午後6時過ぎ、4隻は各々観客のエールを受けつつスタート地点へ向かいます。

レースは2000m。前回優勝のジェノバ(白)は地元の大歓声を受け序盤から先頭を快走します。それにほとんど並ぶ形でアマルフィ(青)が追走し、その後ろにヴェネツィア(緑)、ピサ(赤)と続きます。私は1700mあたりの地点で観戦していましたが、私の前を通過した時点ではジェノバがわずかにリードしていました。しかし、最終盤にアマルフィが怒涛の追い上げを見せ、逆転勝利をつかみました。

さて、プラは郊外の静かな地区ですが、この日は1万人を超える観衆で大賑わい。帰りの電車を2本見送る羽目になりました...。

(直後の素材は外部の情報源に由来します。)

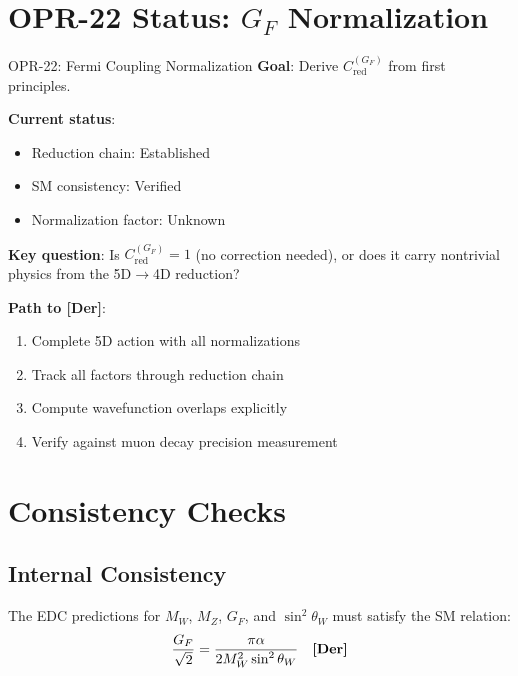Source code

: \section{OPR-22 Status: $G_F$ Normalization}
\label{sec:opr22}

\begin{statusbox}{OPR-22: Fermi Coupling Normalization}
\textbf{Goal}: Derive $C_{\text{red}}^{(G_F)}$ from first principles.

\textbf{Current status}:
\begin{itemize}[nosep]
\item Reduction chain: Established \tagDc
\item SM consistency: Verified \tagDer
\item Normalization factor: Unknown \tagOpen
\end{itemize}

\textbf{Key question}:
Is $C_{\text{red}}^{(G_F)} = 1$ (no correction needed), or does it carry
nontrivial physics from the 5D$\to$4D reduction?

\textbf{Path to [Der]}:
\begin{enumerate}[nosep]
\item Complete 5D action with all normalizations
\item Track all factors through reduction chain
\item Compute wavefunction overlaps explicitly
\item Verify against muon decay precision measurement
\end{enumerate}
\end{statusbox}

\section{Consistency Checks}
\label{sec:consistency}

\subsection{Internal Consistency}

The EDC predictions for $M_W$, $M_Z$, $G_F$, and $\sin^2\theta_W$
must satisfy the SM relation:
\begin{equation}
\frac{G_F}{\sqrt{2}} = \frac{\pi\alpha}{2M_W^2\sin^2\theta_W} \quad \tagDer
\end{equation}

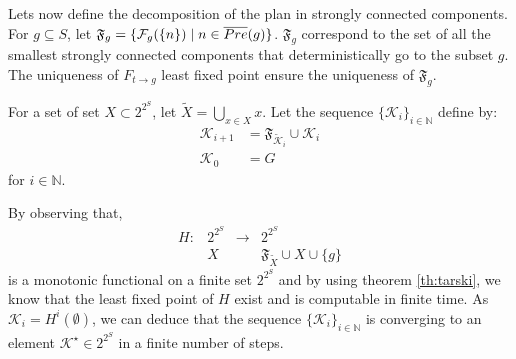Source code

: Lets now define the decomposition of the plan in strongly connected components.
For $g \subseteq S$, let $\mathfrak{F}_g = \{ \mathcal{F}_g(\{n\}) \mid n \in \overline{Pre} (g) \}$.
$\mathfrak{F}_g$ correspond to the set of all the smallest strongly connected components that deterministically go to the subset $g$.
The uniqueness of  $F_{t \rightarrow g}$ least fixed point ensure the uniqueness of $\mathfrak{F}_g$.

For a set of set $X \subset 2^{2^S}$, let $\tilde{X} = \bigcup_{x \in X} x$.
Let the sequence $\{\mathcal{K}_i\}_{i \in \mathbb{N}}$ define by:
\begin{equation*}
\begin{split}
\mathcal{K}_{i+1} &= \mathfrak{F}_{\tilde{\mathcal{K}}_i} \cup \mathcal{K}_i\\
\mathcal{K}_0 &= G
\end{split}
\end{equation*}
for $i \in \mathbb{N}$. 

By observing that,
\begin{equation}
\begin{array}{llll}
H : &2^{2^S} &\rightarrow &2^{2^S}\\
&X & & \mathfrak{F}_{\tilde{X}} \cup X \cup \{ g \}
\end{array}
\end{equation}
is a monotonic functional on a finite set $2^{2^S}$ and by using theorem \ref{th:tarski}, we know that the least fixed point of $H$ exist and is computable in finite time.
As $\mathcal{K}_i = H^i(\emptyset)$, we can deduce that the sequence $\{\mathcal{K}_i\}_{i \in \mathbb{N}}$ is converging to an element $\mathcal{K}^\star \in 2^{2^S}$ in a finite number of steps.

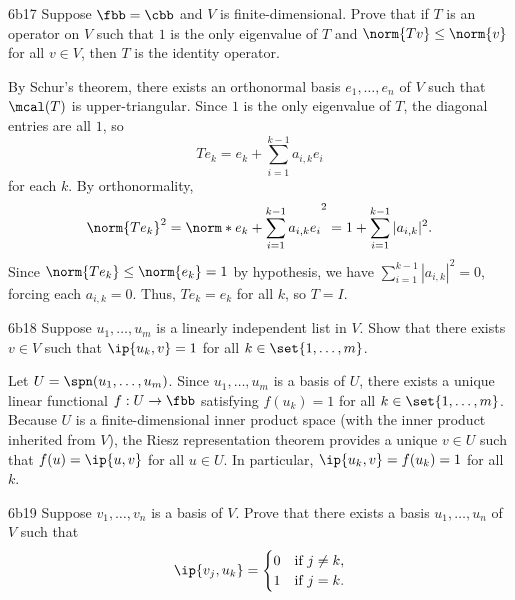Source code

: \begin{exercise}{6b17}
    Suppose $\fbb = \cbb$ and $V$ is finite-dimensional.
    Prove that if $T$ is an operator on $V$ such that $1$ is the only eigenvalue of $T$ and $\norm{Tv} \leq \norm{v}$ for all $v \in V$, then $T$ is the identity operator.
\end{exercise}

\begin{sol}
    By Schur's theorem, there exists an orthonormal basis $e_1, \ldots, e_n$ of $V$ such that $\mcal(T)$ is upper-triangular.
    Since $1$ is the only eigenvalue of $T$, the diagonal entries are all $1$, so
    \[
        Te_k = e_k + \sum_{i=1}^{k-1} a_{i,k} e_i
    \]
    for each $k$.
    By orthonormality,
    \[
        \norm{Te_k}^2 = \norm*{e_k + \sum_{i=1}^{k-1} a_{i,k} e_i}^2 = 1 + \sum_{i=1}^{k-1} |a_{i,k}|^2.
    \]
    Since $\norm{Te_k} \leq \norm{e_k} = 1$ by hypothesis, we have $\sum_{i=1}^{k-1} |a_{i,k}|^2 = 0$, forcing each $a_{i,k} = 0$.
    Thus, $Te_k = e_k$ for all $k$, so $T = I$.
\end{sol}

\begin{exercise}{6b18}
    Suppose $u_1, \ldots, u_m$ is a linearly independent list in $V$.
    Show that there exists $v \in V$ such that $\ip{u_k, v} = 1$ for all $k \in \set{1, \ldots, m}$.
\end{exercise}

\begin{sol}
    Let $U = \spn(u_1, \ldots, u_m)$.
    Since $u_1, \ldots, u_m$ is a basis of $U$, there exists a unique linear functional $f : U \to \fbb$ satisfying $f(u_k) = 1$ for all $k \in \set{1, \ldots, m}$.
    Because $U$ is a finite-dimensional inner product space (with the inner product inherited from $V$), the Riesz representation theorem provides a unique $v \in U$ such that $f(u) = \ip{u, v}$ for all $u \in U$.
    In particular, $\ip{u_k, v} = f(u_k) = 1$ for all $k$.
\end{sol}

\begin{exercise}{6b19}
    Suppose $v_1, \ldots, v_n$ is a basis of $V$.
    Prove that there exists a basis $u_1, \ldots, u_n$ of $V$ such that
    \[
        \ip{v_j, u_k} = 
        \begin{cases}
            0 & \text{if } j \neq k, \\
            1 & \text{if } j = k.
        \end{cases}
    \]
\end{exercise}

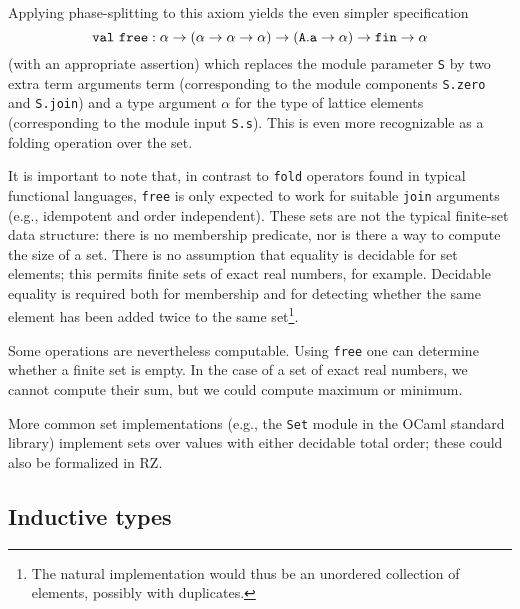 Applying phase-splitting to this axiom yields the even simpler
specification
\[
\mathtt{val}\ \mathtt{free} : \alpha \to (\alpha \to \alpha \to \alpha) \to (\mathtt{A.a}\to\alpha) \to \mathtt{fin} \to \alpha	
\]
(with an appropriate assertion)
which replaces the module parameter \texttt{S} by two extra term arguments term (corresponding to the module components \texttt{S.zero} and \texttt{S.join}) 
and a type argument $\alpha$ for the type of lattice elements (corresponding to the module input \texttt{S.s}).  This is even
more recognizable as a folding operation over the set.


It is important to note that, in contrast to \texttt{fold} operators found in typical functional
languages, \texttt{free} is only expected to work for suitable \texttt{join} arguments (e.g., idempotent and order independent).  These
sets are not the typical finite-set data structure: there is no membership predicate, nor
is there a way to compute the size of a set.  There is no
assumption that equality is decidable for set elements; this permits
finite sets of  exact real numbers, for example.  Decidable equality
is required both for membership and for detecting
whether the same element has been added twice to the same set\footnote{The natural implementation would thus
be an unordered collection of elements, possibly with duplicates.}.

Some operations are nevertheless computable.  Using \texttt{free} one
can determine whether a finite set is empty.  In the case of a set of exact
real numbers, we cannot compute their sum, but we could compute maximum or minimum.

More common set implementations (e.g., the \texttt{Set} module in the OCaml standard library)
implement sets over values with either decidable total order; these could also be
formalized in RZ.
\fi %

\subsection{Inductive types}
\label{sec:inductive-types}

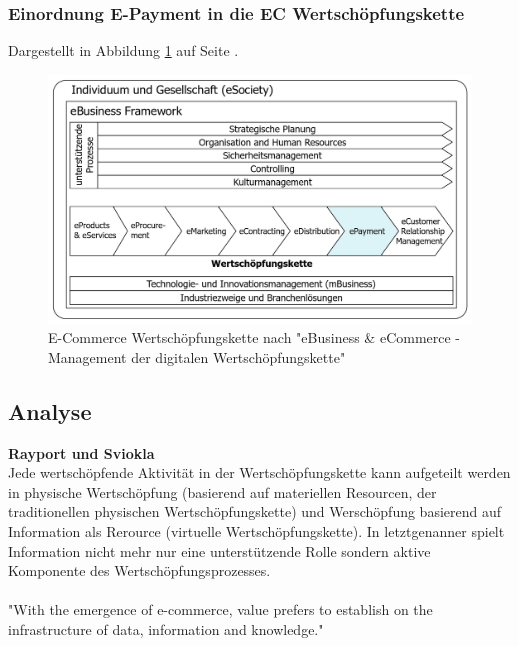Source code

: \subsubsection{Einordnung E-Payment in die EC Wertschöpfungskette}
Dargestellt in Abbildung \ref{fig:ecvc_01} auf Seite \pageref{fig:ecvc_01}.
\begin{figure}[htb]
\centering
\includegraphics[width=\textwidth]{img/value_chain_ec2.png}
\caption{E-Commerce Wertschöpfungskette nach "eBusiness \& eCommerce - Management der digitalen Wertschöpfungskette"}
\label{fig:ecvc_01}
\end{figure}
\subsection{Analyse}
\textbf{Rayport und Sviokla}\\
Jede wertschöpfende Aktivität in der Wertschöpfungskette kann aufgeteilt werden in physische Wertschöpfung (basierend auf materiellen Resourcen, der traditionellen physischen Wertschöpfungskette) und Werschöpfung basierend auf Information als Rerource (virtuelle Wertschöpfungskette). In letztgenanner spielt Information nicht mehr nur eine unterstützende Rolle sondern aktive Komponente des Wertschöpfungsprozesses.\\
\\
"With the emergence of e-commerce, value prefers to establish on the infrastructure of data, information and knowledge."

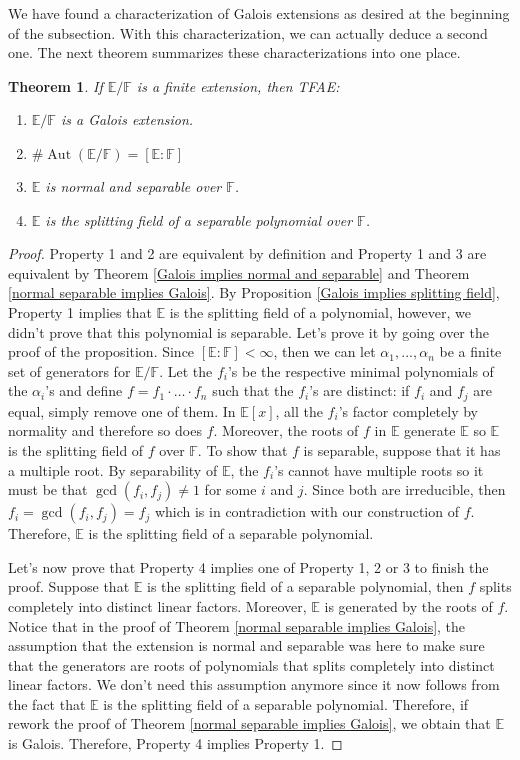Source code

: \documentclass{article}
\theoremstyle{plain}
\newtheorem{theorem}{Theorem}[subsection]
\theoremstyle{definition}
\newcommand{\F}{\mathbb{F}}
\newcommand{\E}{\mathbb{E}}
\DeclareMathOperator{\Aut}{Aut}
\begin{document}
We have found a characterization of Galois extensions as desired at the beginning of the subsection. With this characterization, we can actually deduce a second one. The next theorem summarizes these characterizations into one place.

\begin{theorem}
\label{theorem characterizations of Galois}
    If $\E / \F$ is a finite extension, then TFAE:
    \begin{enumerate}
        \item $\E / \F$ is a Galois extension.
        \item $\# \Aut(\E / \F) = [\E : \F]$
        \item $\E$ is normal and separable over $\F$.
        \item $\E$ is the splitting field of a separable polynomial over $\F$.
    \end{enumerate}
\end{theorem}

\begin{proof}
    Property 1 and 2 are equivalent by definition and Property 1 and 3 are equivalent by Theorem \ref{Galois implies normal and separable} and Theorem \ref{normal separable implies Galois}. By Proposition \ref{Galois implies splitting field}, Property 1 implies that $\E$ is the splitting field of a polynomial, however, we didn't prove that this polynomial is separable. Let's prove it by going over the proof of the proposition. Since $[\E : \F] < \infty$, then we can let $\alpha_1, ..., \alpha_n$ be a finite set of generators for $\E / \F$. Let the $f_i$'s be the respective minimal polynomials of the $\alpha_i$'s and define $f = f_1 \cdot \dots \cdot f_n$ such that the $f_i$'s are distinct: if $f_i$ and $f_j$ are equal, simply remove one of them. In $\E[x]$, all the $f_i$'s factor completely by normality and therefore so does $f$. Moreover, the roots of $f$ in $\E$ generate $\E$ so $\E$ is the splitting field of $f$ over $\F$. To show that $f$ is separable, suppose that it has a multiple root. By separability of $\E$, the $f_i$'s cannot have multiple roots so it must be that $\gcd(f_i, f_j) \neq 1$ for some $i$ and $j$. Since both are irreducible, then $f_i = \gcd(f_i, f_j) = f_j$ which is in contradiction with our construction of $f$. Therefore, $\E$ is the splitting field of a separable polynomial.
    
    Let's now prove that Property 4 implies one of Property 1, 2 or 3 to finish the proof. Suppose that $\E$ is the splitting field of a separable polynomial, then $f$ splits completely into distinct linear factors. Moreover, $\E$ is generated by the roots of $f$. Notice that in the proof of Theorem \ref{normal separable implies Galois}, the assumption that the extension is normal and separable was here to make sure that the generators are roots of polynomials that splits completely into distinct linear factors. We don't need this assumption anymore since it now follows from the fact that $\E$ is the splitting field of a separable polynomial. Therefore, if rework the proof of Theorem \ref{normal separable implies Galois}, we obtain that $\E$ is Galois. Therefore, Property 4 implies Property 1.
\end{proof}
\end{document}
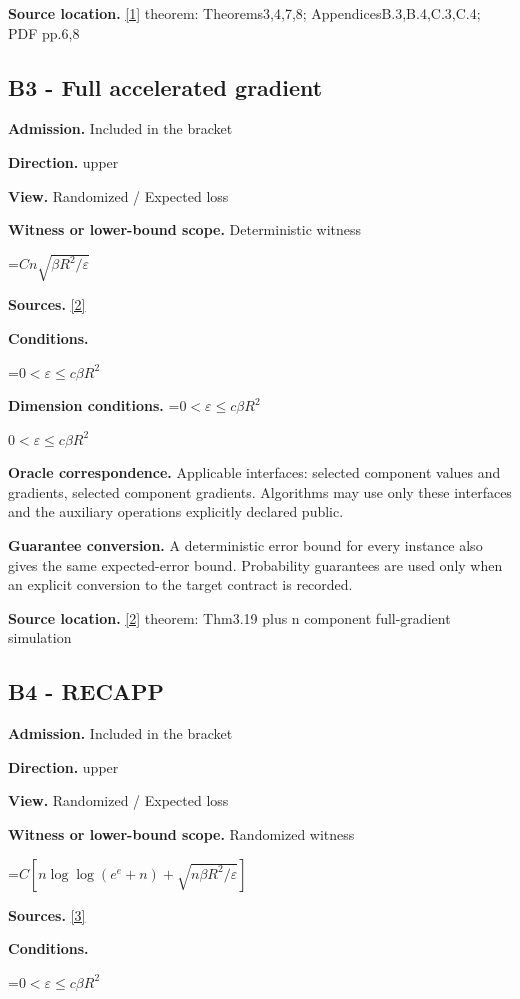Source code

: \documentclass[10pt,a4paper]{article}
\newcommand{\AtlasMath}[1]{\par\begingroup\centering\setbox0=\hbox{$\displaystyle #1$}\ifdim\wd0>1.4\linewidth\typeout{ATLAS WIDE FORMULA: \the\wd0}\fi\ifdim\wd0>\linewidth\resizebox{\linewidth}{!}{\box0}\else\box0\fi\par\endgroup}
\newcommand{\AtlasInlineMath}[1]{\begingroup\setbox0=\hbox{$#1$}\ifdim\wd0>.4\linewidth\endgroup\AtlasMath{#1}\else\endgroup$#1$\fi}
\begin{document}
\textbf{Source location.} \href{https://arxiv.org/pdf/1605.08003v3}{[1]} theorem: Theorems3,4,7,8; AppendicesB.3,B.4,C.3,C.4; PDF pp.6,8

\subsection{B3 - Full accelerated gradient}
\textbf{Admission.} Included in the bracket

\textbf{Direction.} upper

\textbf{View.} Randomized / Expected loss

\textbf{Witness or lower-bound scope.} Deterministic witness

\AtlasMath{Cn\sqrt{\beta R^2/\varepsilon}}
\textbf{Sources.} \href{https://arxiv.org/pdf/1405.4980}{[2]}

\textbf{Conditions.} 
\AtlasMath{0<\varepsilon\le c\beta R^2}


\textbf{Dimension conditions.} \AtlasInlineMath{0<\varepsilon\le c\beta R^2}

\textbf{Oracle correspondence.} Applicable interfaces: selected component values and gradients, selected component gradients. Algorithms may use only these interfaces and the auxiliary operations explicitly declared public.

\textbf{Guarantee conversion.} A deterministic error bound for every instance also gives the same expected-error bound. Probability guarantees are used only when an explicit conversion to the target contract is recorded.

\textbf{Source location.} \href{https://arxiv.org/pdf/1405.4980}{[2]} theorem: Thm3.19 plus n component full-gradient simulation

\subsection{B4 - RECAPP}
\textbf{Admission.} Included in the bracket

\textbf{Direction.} upper

\textbf{View.} Randomized / Expected loss

\textbf{Witness or lower-bound scope.} Randomized witness

\AtlasMath{C[n\log\log(e^e+n)+\sqrt{n\beta R^2/\varepsilon}]}
\textbf{Sources.} \href{https://proceedings.mlr.press/v162/carmon22a/carmon22a.pdf}{[3]}

\textbf{Conditions.} 
\AtlasMath{0<\varepsilon\le c\beta R^2}
\end{document}
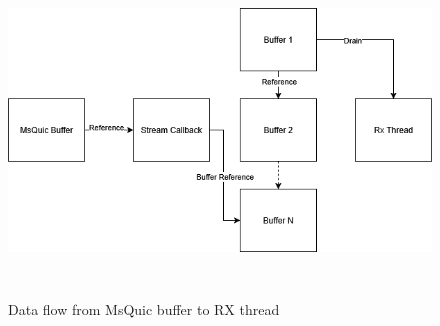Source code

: \documentclass[english, 12pt, a4paper, elec, utf8, a-2b, online]{aaltothesis}
\begin{document}
\begin{figure}[h]
	\centering
	\includegraphics[alt={Block diagram of how the buffer moves from MsQuic to RX thread}, height=8cm]{./images/rx_buf_flow.png}
	\caption{Data flow from MsQuic buffer to RX thread}
	\label{fig:msquic_rx_data}
\end{figure}
\end{document}
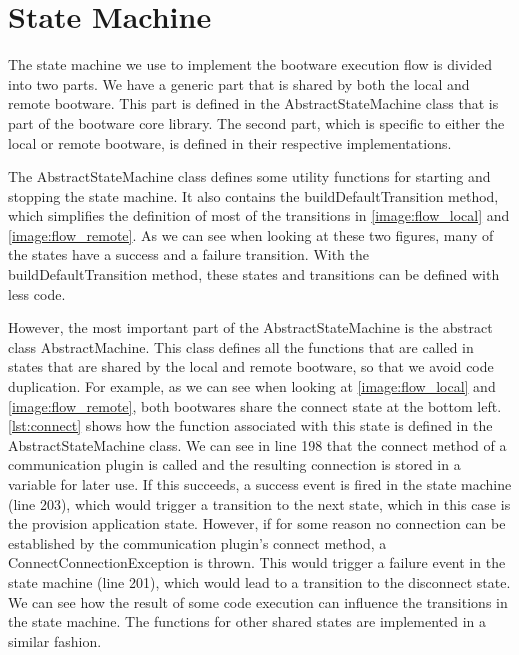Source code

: \section{State Machine}
\label{implementation:statemachine}

The state machine we use to implement the bootware execution flow is divided into two parts.
We have a generic part that is shared by both the local and remote bootware.
This part is defined in the AbstractStateMachine class that is part of the bootware core library.
The second part, which is specific to either the local or remote bootware, is defined in their respective implementations.

The AbstractStateMachine class defines some utility functions for starting and stopping the state machine.
It also contains the buildDefaultTransition method, which simplifies the definition of most of the transitions in \autoref{image:flow_local} and \autoref{image:flow_remote}.
As we can see when looking at these two figures, many of the states have a success and a failure transition.
With the buildDefaultTransition method, these states and transitions can be defined with less code.

However, the most important part of the AbstractStateMachine is the abstract class AbstractMachine.
This class defines all the functions that are called in states that are shared by the local and remote bootware, so that we avoid code duplication.
For example, as we can see when looking at \autoref{image:flow_local} and \autoref{image:flow_remote}, both bootwares share the connect state at the bottom left.
\autoref{lst:connect} shows how the function associated with this state is defined in the AbstractStateMachine class.
We can see in line 198 that the connect method of a communication plugin is called and the resulting connection is stored in a variable for later use.
If this succeeds, a success event is fired in the state machine (line 203), which would trigger a transition to the next state, which in this case is the provision application state.
However, if for some reason no connection can be established by the communication plugin's connect method, a ConnectConnectionException is thrown.
This would trigger a failure event in the state machine (line 201), which would lead to a transition to the disconnect state.
We can see how the result of some code execution can influence the transitions in the state machine.
The functions for other shared states are implemented in a similar fashion.

\vspace*{\baselineskip}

アマルフィはこれで12回目の優勝です。63年の歴史を持つ大会ですが、これまでの成績は(さすが海の上の街というのか)圧倒的にヴェネツィアが優位で、33回の優勝を誇っています。ジェノバは9回、ピサは8回です。

2019年の大会については来年春ごろに詳細が判明するかと思います。時期は5月末~7月初め、場所は順番通りであればヴェネツィアと思われますが、変更となる可能性もあります。

この時期に上記4都市を旅行される際には、ぜひ市内のイベント情報をチェックしてみてください!※ちなみに、テレビ中継もあります!